A home’s Deed is a written document that shows who legally owns a particular property. When someone is ready to buy a house, the buyer and seller must sign a deed in order to legally transfer the property's ownership rights to the new owner.
Why Title Insurance?
When a new property is purchased, to issue a loan, the lender will require proof that there are no problems with the property’s title and that the seller has legal ownership of the property. Problems such as mechanics liens, unpaid taxes, missing heirs, etc., could impact the future ownership rights, which could lead to restrictions to the use of the property or financial loss. Title searches are completed and title insurance policies are issued to protect the lender and future owner from such problems.
The Title Search Process
Crescent Abstract’s trained title professionals will complete a thorough and extensive examination of the public land record to uncover any issues with a property’s chain of title. These searches reach back many, many years to ensure that your new ownership is free and clear of any defects.
The Three Types of Title Insurance:
Lender’s Title Policy
A Lender’s Policy, also known as a Loan Policy, is required by most lenders before issuing a mortgage. The Loan Policy protects only the lender’s interests should a title issue arise. As the mortgage is paid down, the amount of policy coverage decreases and ultimately reduces to zero coverage once the home is paid off. A buyer’s interests are NOT protected under the Loan Policy.

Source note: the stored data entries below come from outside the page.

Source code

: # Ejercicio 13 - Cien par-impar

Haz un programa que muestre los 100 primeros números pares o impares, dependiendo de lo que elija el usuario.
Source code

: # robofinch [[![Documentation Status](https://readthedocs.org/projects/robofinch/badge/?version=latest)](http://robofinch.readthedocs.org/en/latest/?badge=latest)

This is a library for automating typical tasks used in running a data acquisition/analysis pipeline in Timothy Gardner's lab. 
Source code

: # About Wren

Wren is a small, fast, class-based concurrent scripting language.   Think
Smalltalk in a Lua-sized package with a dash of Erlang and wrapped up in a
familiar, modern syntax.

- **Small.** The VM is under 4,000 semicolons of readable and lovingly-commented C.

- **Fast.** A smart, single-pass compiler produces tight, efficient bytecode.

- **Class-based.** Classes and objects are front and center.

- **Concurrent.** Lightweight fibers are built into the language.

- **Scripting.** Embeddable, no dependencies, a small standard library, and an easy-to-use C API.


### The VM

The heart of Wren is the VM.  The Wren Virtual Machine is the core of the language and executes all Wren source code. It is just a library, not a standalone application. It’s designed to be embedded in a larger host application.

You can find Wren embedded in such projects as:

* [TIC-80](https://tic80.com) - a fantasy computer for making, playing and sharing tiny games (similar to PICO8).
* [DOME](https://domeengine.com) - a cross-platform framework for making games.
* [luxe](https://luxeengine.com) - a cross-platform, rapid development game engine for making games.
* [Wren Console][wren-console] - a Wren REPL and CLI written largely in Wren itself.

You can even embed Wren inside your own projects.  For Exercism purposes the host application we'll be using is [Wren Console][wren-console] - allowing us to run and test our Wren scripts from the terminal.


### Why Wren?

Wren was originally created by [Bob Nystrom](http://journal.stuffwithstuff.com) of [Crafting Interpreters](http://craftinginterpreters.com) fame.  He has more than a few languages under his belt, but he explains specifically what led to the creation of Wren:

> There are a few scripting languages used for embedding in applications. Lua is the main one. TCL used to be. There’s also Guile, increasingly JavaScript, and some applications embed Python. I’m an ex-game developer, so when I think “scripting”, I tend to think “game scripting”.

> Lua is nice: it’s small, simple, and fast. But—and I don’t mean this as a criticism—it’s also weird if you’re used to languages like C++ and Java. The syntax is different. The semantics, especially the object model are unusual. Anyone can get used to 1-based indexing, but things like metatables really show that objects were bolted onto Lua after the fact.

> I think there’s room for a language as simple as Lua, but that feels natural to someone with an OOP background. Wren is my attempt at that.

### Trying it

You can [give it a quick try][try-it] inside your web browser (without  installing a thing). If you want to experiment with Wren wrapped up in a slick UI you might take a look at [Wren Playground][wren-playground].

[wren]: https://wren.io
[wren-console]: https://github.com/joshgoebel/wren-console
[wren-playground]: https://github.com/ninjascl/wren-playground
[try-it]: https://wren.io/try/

Owner’s Title Insurance Policy
Just as you would purchase health insurance, auto insurance or life insurance, it is important to provide coverage for the very large investment made when buying real estate. Occasionally, title issues, such as unpaid taxes or unknown heirs to a property, can be missed at the time of title search, which is why it is vitally important to insure yourself and your investment against such problems.
Title Insurance for residential purchases are a very modest, one-time premium, based on the total cost of the property, which is paid at settlement. The Owner’s Policy protects the new owner’s financial and legal ownership. Crescent Abstract will pay for any covered claims or attempts on your title ownership for as long as you or your heirs have an interest in the property.
An owner’s policy is not always an automatic part of the settlement process, so please be sure to carefully consider the may benefits of purchasing an Owner’s Title Insurance Policy and feel free to reach out to our team with any questions you may have.
Enhanced Title Policy
While a standard Owner’s Policy protects your ownership from past defects in the chain of title, an Enhanced Title Policy will provide additional coverage for a broader scope of ownership challenges, such as:
-A document in your title is forged after the policy date
-You are forced to remove structures due to lack of a prior building or zoning violation
-You lose your land due to an existing restriction violation
Typically, an Enhanced Policy only costs about 10% more than a Standard Policy premium, which is a one-time fee paid at settlement. Another benefit of the Enhanced Policy is that your policy amount increases 10% per year, up to 150% to cover increases in your property’s value.
Enhanced Policy Cost Analysis:
Based on a $200,000 purchase price
Owner’s Policy $1,595.00
Enhanced Policy $1,754.50
Additional cost for Enhanced Policy $159.50
When refinancing, even if you use your original lender, you will most likely be required to provide a new title search and purchase a new Loan Policy. You will not need to purchase a new Owner’s Policy, since your original policy covers you and your heirs for as long as you have an interest in the property.
New Construction Homes
New Construction homes pose unique challenges when it comes to chain of title. Through time, there were likely many prior owners of the unimproved land before the builder took ownership. A title search will uncover any liens and define the legal boundaries of the newly developed property.
Most builders employ many trade providers while building a new home, which opens a new homeowner up to claims from suppliers and subcontractors claiming they were not paid for the work they did, which could result in a lien on the new home. Protecting your new investment with an Owner’s Policy will shield you from possible title related problems and pay for legal fees incurred while defending yourself against a claim.